Matheson was the only officer who had served in the three batteries of the First Royal Canadian Horse Artillery to survive.
Matheson met his wife, Edith Bickley, in St. Anne de Bellevue Hospital in Montreal after the war. He said they would never have met if she hadn’t been such a curious radiologist.
“She got intrigued by this skull that showed six little fragments of steel in it, and she wanted to meet me. And so, she did.”
As an epileptic and paraplegic, Matheson hadn’t expected to get married and go on to live a full life.
“I thought that sort of adventure was over for me, but she was game, so I was married at Queen’s Theological College. … And that’s the last time I wore my uniform, with its wound stripe on the right-hand sleeve.”
After the war and copious amounts of rehabilitation, Matheson went to law school and eventually became a justice in Ontario’s Court of Justice.

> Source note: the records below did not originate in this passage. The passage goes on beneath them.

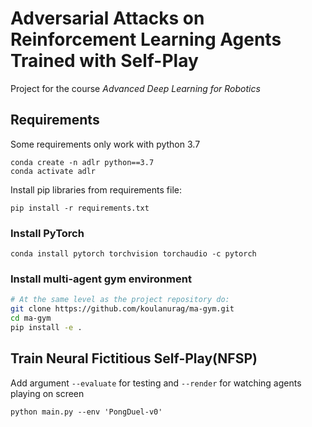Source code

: # Adversarial Attacks on Reinforcement Learning Agents Trained with Self-Play
Project for the course *Advanced Deep Learning for Robotics*

## Requirements

Some requirements only work with python 3.7

```
conda create -n adlr python==3.7
conda activate adlr
```

Install pip libraries from requirements file:

```
pip install -r requirements.txt
```

### Install PyTorch

```
conda install pytorch torchvision torchaudio -c pytorch
```


### Install multi-agent gym environment

``` bash
# At the same level as the project repository do:
git clone https://github.com/koulanurag/ma-gym.git
cd ma-gym
pip install -e .
```

## Train Neural Fictitious Self-Play(NFSP)

Add argument `--evaluate` for testing and `--render` for watching agents playing on screen

```
python main.py --env 'PongDuel-v0'
```

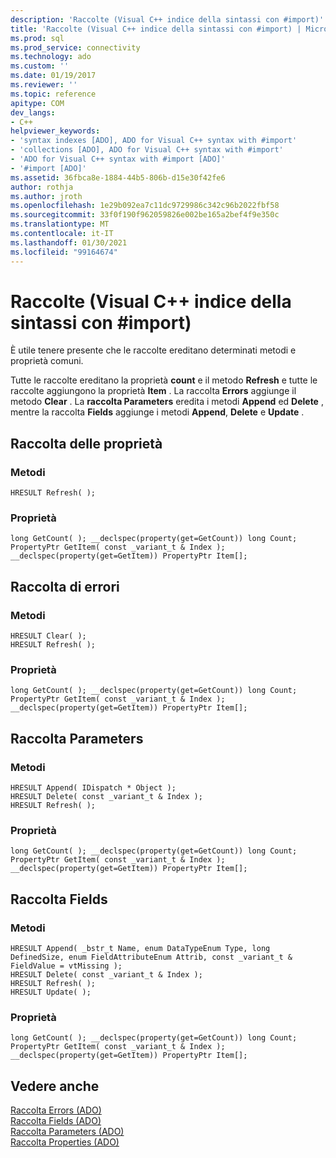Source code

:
 ```yaml
---
description: 'Raccolte (Visual C++ indice della sintassi con #import)'
title: 'Raccolte (Visual C++ indice della sintassi con #import) | Microsoft Docs'
ms.prod: sql
ms.prod_service: connectivity
ms.technology: ado
ms.custom: ''
ms.date: 01/19/2017
ms.reviewer: ''
ms.topic: reference
apitype: COM
dev_langs:
- C++
helpviewer_keywords:
- 'syntax indexes [ADO], ADO for Visual C++ syntax with #import'
- 'collections [ADO], ADO for Visual C++ syntax with #import'
- 'ADO for Visual C++ syntax with #import [ADO]'
- '#import [ADO]'
ms.assetid: 36fbca8e-1884-44b5-806b-d15e30f42fe6
author: rothja
ms.author: jroth
ms.openlocfilehash: 1e29b092ea7c11dc9729986c342c96b2022fbf58
ms.sourcegitcommit: 33f0f190f962059826e002be165a2bef4f9e350c
ms.translationtype: MT
ms.contentlocale: it-IT
ms.lasthandoff: 01/30/2021
ms.locfileid: "99164674"
---
```

# <a name="collections-visual-c-syntax-index-with-import"></a>Raccolte (Visual C++ indice della sintassi con #import)
È utile tenere presente che le raccolte ereditano determinati metodi e proprietà comuni.  
  
 Tutte le raccolte ereditano la proprietà **count** e il metodo **Refresh** e tutte le raccolte aggiungono la proprietà **Item** . La raccolta **Errors** aggiunge il metodo **Clear** . La **raccolta Parameters** eredita i metodi **Append** ed **Delete** , mentre la raccolta **Fields** aggiunge i metodi **Append**, **Delete** e **Update** .  
  
## <a name="properties-collection"></a>Raccolta delle proprietà  
  
### <a name="methods"></a>Metodi  
  
```  
HRESULT Refresh( );  
```  
  
### <a name="properties"></a>Proprietà  
  
```  
long GetCount( ); __declspec(property(get=GetCount)) long Count;  
PropertyPtr GetItem( const _variant_t & Index ); __declspec(property(get=GetItem)) PropertyPtr Item[];  
```  
  
## <a name="errors-collection"></a>Raccolta di errori  
  
### <a name="methods"></a>Metodi  
  
```  
HRESULT Clear( );  
HRESULT Refresh( );  
```  
  
### <a name="properties"></a>Proprietà  
  
```  
long GetCount( ); __declspec(property(get=GetCount)) long Count;  
PropertyPtr GetItem( const _variant_t & Index ); __declspec(property(get=GetItem)) PropertyPtr Item[];  
```  
  
## <a name="parameters-collection"></a>Raccolta Parameters  
  
### <a name="methods"></a>Metodi  
  
```  
HRESULT Append( IDispatch * Object );  
HRESULT Delete( const _variant_t & Index );  
HRESULT Refresh( );  
```  
  
### <a name="properties"></a>Proprietà  
  
```  
long GetCount( ); __declspec(property(get=GetCount)) long Count;  
PropertyPtr GetItem( const _variant_t & Index ); __declspec(property(get=GetItem)) PropertyPtr Item[];  
```  
  
## <a name="fields-collection"></a>Raccolta Fields  
  
### <a name="methods"></a>Metodi  
  
```  
HRESULT Append( _bstr_t Name, enum DataTypeEnum Type, long DefinedSize, enum FieldAttributeEnum Attrib, const _variant_t & FieldValue = vtMissing );  
HRESULT Delete( const _variant_t & Index );  
HRESULT Refresh( );  
HRESULT Update( );  
```  
  
### <a name="properties"></a>Proprietà  
  
```  
long GetCount( ); __declspec(property(get=GetCount)) long Count;  
PropertyPtr GetItem( const _variant_t & Index ); __declspec(property(get=GetItem)) PropertyPtr Item[];  
```  
  
## <a name="see-also"></a>Vedere anche  
 [Raccolta Errors (ADO)](./errors-collection-ado.md)   
 [Raccolta Fields (ADO)](./fields-collection-ado.md)   
 [Raccolta Parameters (ADO)](./parameters-collection-ado.md)   
 [Raccolta Properties (ADO)](./properties-collection-ado.md)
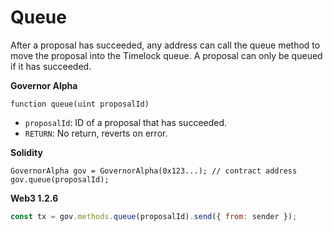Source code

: # Queue

After a proposal has succeeded, any address can call the queue method to move the proposal into the Timelock queue. A proposal can only be queued if it has succeeded.

**Governor Alpha**

```text
function queue(uint proposalId)
```

* `proposalId`: ID of a proposal that has succeeded.
* `RETURN`: No return, reverts on error.

**Solidity**

```text
GovernorAlpha gov = GovernorAlpha(0x123...); // contract address
gov.queue(proposalId);
```

**Web3 1.2.6**

```javascript
const tx = gov.methods.queue(proposalId).send({ from: sender });
```

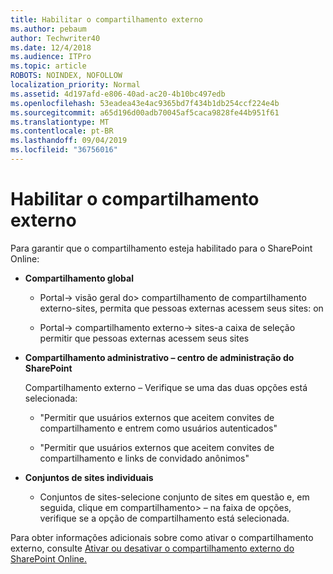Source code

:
 ```yaml
---
title: Habilitar o compartilhamento externo
ms.author: pebaum
author: Techwriter40
ms.date: 12/4/2018
ms.audience: ITPro
ms.topic: article
ROBOTS: NOINDEX, NOFOLLOW
localization_priority: Normal
ms.assetid: 4d197afd-e806-40ad-ac20-4b10bc497edb
ms.openlocfilehash: 53eadea43e4ac9365bd7f434b1db254ccf224e4b
ms.sourcegitcommit: a65d196d00adb70045af5caca9828fe44b951f61
ms.translationtype: MT
ms.contentlocale: pt-BR
ms.lasthandoff: 09/04/2019
ms.locfileid: "36756016"
---
```

# <a name="enable-external-sharing"></a>Habilitar o compartilhamento externo

 Para garantir que o compartilhamento esteja habilitado para o SharePoint Online:
  
- **Compartilhamento global**
    
  - Portal-\> visão geral do\> compartilhamento de compartilhamento externo-sites, permita que pessoas externas acessem seus sites: on
    
  - Portal-\> compartilhamento externo-\> sites-a caixa de seleção permitir que pessoas externas acessem seus sites
    
- **Compartilhamento administrativo – centro de administração do SharePoint**
    
    Compartilhamento externo – Verifique se uma das duas opções está selecionada:
    
  - "Permitir que usuários externos que aceitem convites de compartilhamento e entrem como usuários autenticados"
    
  - "Permitir que usuários externos que aceitem convites de compartilhamento e links de convidado anônimos"
    
- **Conjuntos de sites individuais**
    
  - Conjuntos de sites-selecione conjunto de sites em questão e, em seguida, clique em compartilhamento\> – na faixa de opções, verifique se a opção de compartilhamento está selecionada.
    
Para obter informações adicionais sobre como ativar o compartilhamento externo, consulte [Ativar ou desativar o compartilhamento externo do SharePoint Online.](https://go.microsoft.com/fwlink/?linkid=2047681&amp;clcid=0x409)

He was first elected as a member of parliament in 1961, during a Federal bi-election. He became Parliamentary Secretary to Lester Pearson and was a leading member of the parliamentary committee that selected the design for Canada’s flag.
“I was Parliamentary Secretary to Pearson, in charge of symbolism,” Matheson said. “And so what had happened was I became the main flag-bearer.”
In addition to his role in the creation of the Canada flag, Matheson also founded of the Order of Canada.
“At the same time the flag was going through, we had a secret project [called the] Order of Canada, which was modeled on … the Tricolour Society [at Queen’s] and some of my Masonic background, which gave me an idea of what an Order was all about,” he said. The Order is a distinction recognizing national service or achievement in Canada. David Suzuki, Margaret Atwood, Agnes Benedickson, and architect Frank Gehry have all been awarded with companionship of the Order of Canada.
After working for Pearson, Matheson kept his position as Parliamentary Secretary under Pierre Trudeau.
“I lived with Pierre Trudeau for eighteen months as Parliamentary Secretary and he was working on his project, which was the Charter of Rights,” Matheson said.
“During that time, I was working on the Order of Canada and thinking that we should bring in an Order of Canada, but Pierre wasn’t too impressed with the flag or Order of Canada. He didn’t think those things were important.” Matheson disagreed.
“I thought symbolism was very, very important, was the very heart of the problem of how a small population could command the attention of a vast country,” he said. “A person doesn’t have to be important, or be in Parliament to be important, to have influence.”
Matheson eventually succeeded in instituting the Order of Canada, which celebrated its 40th anniversary this year. Since its official launch on July 1, 1967, over 600 people have been honoured with distinctions from the Order of Canada. Matheson himself became an Officer of the Order of Canada in 1993.